Wednesday, January 28, 2009

Signal Processing 101

Stumbling across the Old Computers site the other day I was pleasantly reminded of the era of the first wave of home computers which began, roughly, with the Commodore PET and ended, rudely, with the the IBM PC. (Rather astonishingly, this site even has a description of the Compukit UK101, a machine which came into my possession, in kit form, in 1981 or 82.)

A characteristic of these machines was that they used compact cassettes as mass storage. Although floppy disk drives were available (for the Apple II, for instance) their price made them unaffordable to most nerdy teenage boys on a pocket-money budget. Cassette tapes however were not something teenage boys, whether nerdy or not, were short of in those days, for reasons embarrassingly obvious to anyone who's read High Fidelity.

So, one day in 1997 the idea of building a software emulator of the UK101 occurred to me. The first step would be to attempt to recover various programs written and bought for it and naturally stored on aging cassette tapes. In those days, the best source of information on old computers was, of course, the USENET group alt.folklore.computers.My query for information about the Kansas City tape standard led to this thread. (Nowadays of course, one's first port of call is Google, and indeed without Google's USENET archive to prompt my memory, I doubt I would have remembered enough about this effort to write anything about it at all.)

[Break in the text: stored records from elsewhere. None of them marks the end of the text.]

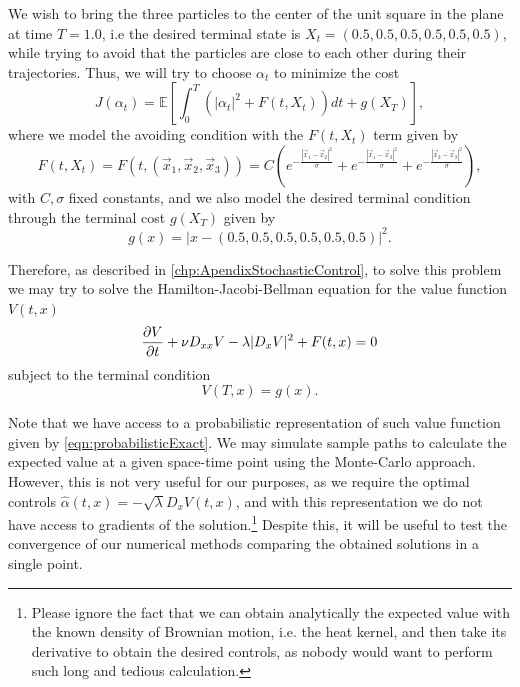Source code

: We wish to bring the three particles to the center of the unit square in the plane at time $T=1.0$, i.e the desired terminal state is $X_t=(0.5,0.5,0.5,0.5,0.5,0.5)$, while trying to avoid that the particles are close to each other during their trajectories. Thus, we will try to choose $\alpha_t$ to minimize the cost
\begin{equation}
	J(\alpha_t)=\mathbb{E}\left[\int_{0}^{T}(|\alpha_t|^2+F(t,X_t)) dt +g(X_T)\right],
\end{equation}   
where we model the avoiding condition with the $F(t,X_t)$ term given by
\begin{equation}
	F(t,X_t)=F(t,(\vec{x}_1,\vec{x}_2,\vec{x}_3))=C\left(e^{-\frac{|\vec{x}_1-\vec{x}_2|^2}{\sigma}}+e^{-\frac{|\vec{x}_1-\vec{x}_3|^2}{\sigma}}+e^{-\frac{|\vec{x}_2-\vec{x}_3|^2}{\sigma}}\right),
\end{equation}
with $C,\sigma$ fixed constants, and we also model the desired terminal condition through the terminal cost $g(X_T)$ given by 
\begin{equation}
	g(x)=|x-(0.5,0.5,0.5,0.5,0.5,0.5)|^2.
\end{equation}

Therefore, as described in \autoref{chp:ApendixStochasticControl}, to solve this problem we may try to solve the Hamilton-Jacobi-Bellman equation for the value function $V(t,x)$
\begin{equation}
	\label{eqn:HJB_example}
	\frac{\partial V}{\partial t}+\nu D_{xx} V -\lambda | D_x V|^2+F(t,x)=0
\end{equation}
subject to the terminal condition 
\begin{equation}
	V(T,x)=g(x).
\end{equation}

Note that we have access to a probabilistic representation of such value function given by \eqref{eqn:probabilisticExact}. We may simulate sample paths to calculate the expected value at a given space-time point using the Monte-Carlo approach. However, this is not very useful for our purposes, as we require the optimal controls $\hat{\alpha}(t,x)=-\sqrt{\lambda}D_x V(t,x)$, and with this representation we do not have access to gradients of the solution.\footnote{Please ignore the fact that we can obtain analytically the expected value with the known density of Brownian motion, i.e. the heat kernel, and then take its derivative to obtain the desired controls, as nobody would want to perform such long and tedious calculation.} Despite this, it will be useful to test the convergence of our numerical methods comparing the obtained solutions in a single point.

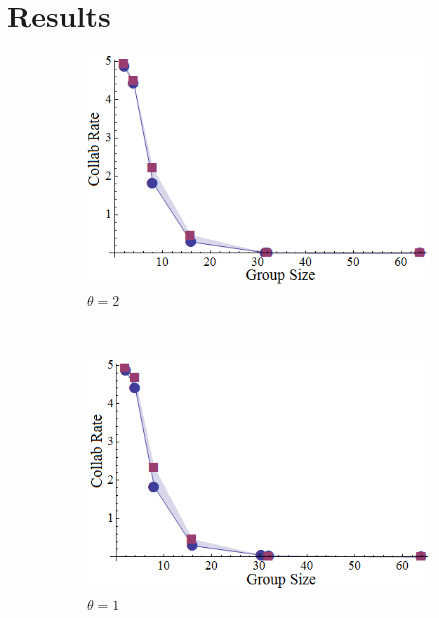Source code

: \documentclass{svmult}  %
\begin{document}
\section{Results}
\begin{figure}[!htb]
\begin{subfigure}{0.33\textwidth}
\centering\includegraphics[width=1.0\textwidth]{figures/LermanCollabCompare3New.png}
\centering\caption{$\theta=2$}\label{fig:lercol3}
\end{subfigure}~
\begin{subfigure}{0.33\textwidth}
\centering\includegraphics[width=1.0\textwidth]{figures/LermanCollabCompare2New.png}
\centering\caption{$\theta=1$}\label{fig:lercol2}
\end{subfigure}~
\begin{subfigure}{0.33\textwidth}

\end{subfigure}
\end{figure}
\end{document}
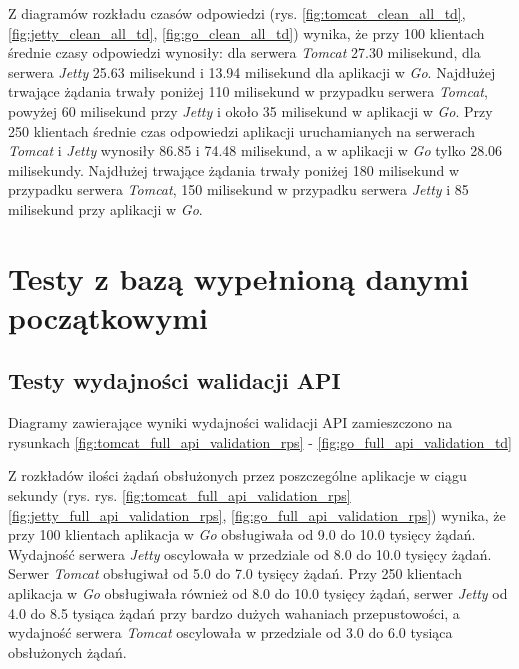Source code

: Z diagramów rozkładu czasów odpowiedzi (rys. \ref{fig:tomcat_clean_all_td}, \ref{fig:jetty_clean_all_td}, \ref{fig:go_clean_all_td}) wynika, że przy 100 klientach średnie czasy odpowiedzi wynosiły: dla serwera \textsl{Tomcat} 27.30  milisekund, dla serwera \textsl{Jetty} 25.63 milisekund i 13.94 milisekund dla aplikacji w \textsl{Go}.  Najdłużej trwające żądania trwały poniżej 110 milisekund w przypadku serwera \textsl{Tomcat}, powyżej 60 milisekund przy \textsl{Jetty} i około 35 milisekund  w aplikacji w \textsl{Go}. Przy 250 klientach średnie czas odpowiedzi aplikacji uruchamianych na serwerach \textsl{Tomcat} i \textsl{Jetty} wynosiły 86.85 i 74.48 milisekund, a w aplikacji w \textsl{Go} tylko 28.06 milisekundy. Najdłużej trwające żądania trwały poniżej 180 milisekund w przypadku serwera \textsl{Tomcat}, 150 milisekund w przypadku serwera \textsl{Jetty} i 85 milisekund przy aplikacji w \textsl{Go}.


\clearpage

\newpage
\section{Testy z bazą wypełnioną danymi początkowymi}
\subsection{Testy wydajności walidacji API}
Diagramy zawierające wyniki wydajności walidacji API zamieszczono na rysunkach \ref{fig:tomcat_full_api_validation_rps} - \ref{fig:go_full_api_validation_td}

Z rozkładów ilości żądań obsłużonych przez poszczególne aplikacje w ciągu sekundy (rys. rys. \ref{fig:tomcat_full_api_validation_rps} \ref{fig:jetty_full_api_validation_rps}, \ref{fig:go_full_api_validation_rps}) wynika, że przy 100 klientach aplikacja  w \textsl{Go} obsługiwała od 9.0 do 10.0 tysięcy żądań. Wydajność serwera  \textsl{Jetty} oscylowała w przedziale od 8.0 do 10.0 tysięcy żądań. Serwer \textsl{Tomcat} obsługiwał od 5.0 do 7.0 tysięcy żądań. Przy 250 klientach aplikacja w \textsl{Go} obsługiwała również od 8.0 do 10.0 tysięcy żądań, serwer \textsl{Jetty} od 4.0 do 8.5 tysiąca żądań przy bardzo dużych wahaniach przepustowości, a wydajność serwera \textsl{Tomcat} oscylowała w przedziale od 3.0 do 6.0 tysiąca obsłużonych żądań.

The Kansas City tape standard specifies that 0s are encoded as 4 cycles of a 1200Hz sine-wave while 1s are encoded as 8 cycles of 2400Hz. Bytes are transmitted in little-endian order, framed by a single 0 start-bit and two 1 stop-bits. This gives a data-rate of 300 baud. (A subsequent hardware modification to the UK101 doubled the above frequencies with no loss of fidelity.)

Armed with a walkman, a jack-to-jack cable, a PC with a sound-capturing sound-card and a program such as wavrec, lossless WAV files corresponding to the audio tracks containing the original programs can be prepared relatively easily. Typically these are of CD quality: 16-bit samples at 44.1kHz.

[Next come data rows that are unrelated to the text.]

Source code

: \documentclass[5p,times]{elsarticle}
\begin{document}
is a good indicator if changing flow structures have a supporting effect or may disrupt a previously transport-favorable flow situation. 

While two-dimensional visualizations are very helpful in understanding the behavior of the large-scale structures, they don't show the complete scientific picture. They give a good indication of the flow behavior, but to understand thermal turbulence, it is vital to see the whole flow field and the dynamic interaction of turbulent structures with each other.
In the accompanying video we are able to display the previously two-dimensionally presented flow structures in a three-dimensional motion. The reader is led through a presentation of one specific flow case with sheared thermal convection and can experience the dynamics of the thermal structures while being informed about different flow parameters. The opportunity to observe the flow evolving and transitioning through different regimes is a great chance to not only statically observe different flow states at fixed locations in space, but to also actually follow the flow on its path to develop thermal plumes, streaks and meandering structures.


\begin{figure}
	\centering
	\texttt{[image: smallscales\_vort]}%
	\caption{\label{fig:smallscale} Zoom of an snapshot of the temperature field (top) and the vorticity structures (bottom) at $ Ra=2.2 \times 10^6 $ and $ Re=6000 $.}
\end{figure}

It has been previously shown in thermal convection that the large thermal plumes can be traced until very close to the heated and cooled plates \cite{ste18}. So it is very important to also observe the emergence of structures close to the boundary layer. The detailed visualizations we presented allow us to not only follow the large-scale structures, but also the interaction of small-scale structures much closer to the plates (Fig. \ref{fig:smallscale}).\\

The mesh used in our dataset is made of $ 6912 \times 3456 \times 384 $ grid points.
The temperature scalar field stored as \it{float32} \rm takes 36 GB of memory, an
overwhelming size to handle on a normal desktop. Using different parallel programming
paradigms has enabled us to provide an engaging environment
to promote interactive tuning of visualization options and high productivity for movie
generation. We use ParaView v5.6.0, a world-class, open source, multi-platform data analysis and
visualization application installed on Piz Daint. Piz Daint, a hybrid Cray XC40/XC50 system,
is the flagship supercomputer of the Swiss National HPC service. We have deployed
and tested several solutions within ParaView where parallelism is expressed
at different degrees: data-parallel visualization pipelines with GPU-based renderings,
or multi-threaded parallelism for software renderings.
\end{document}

With a theoretically-perfect 300 baud signal, each bit is encoded in 147 samples of the WAV file. (This is 44100/1200*4 or 44100/2400*8.) In other words, we'd expect the first and last samples to be of zero amplitude and to see 7 zero-crossings between them for a 0-bit. Observing a 1-bit we'd expect 15 zero-crossings. The crucial insight therefore (prompted by a line in a response to the original request on alt.folklore.computers) was simply to count the zero-crossings, in software rather than hardware.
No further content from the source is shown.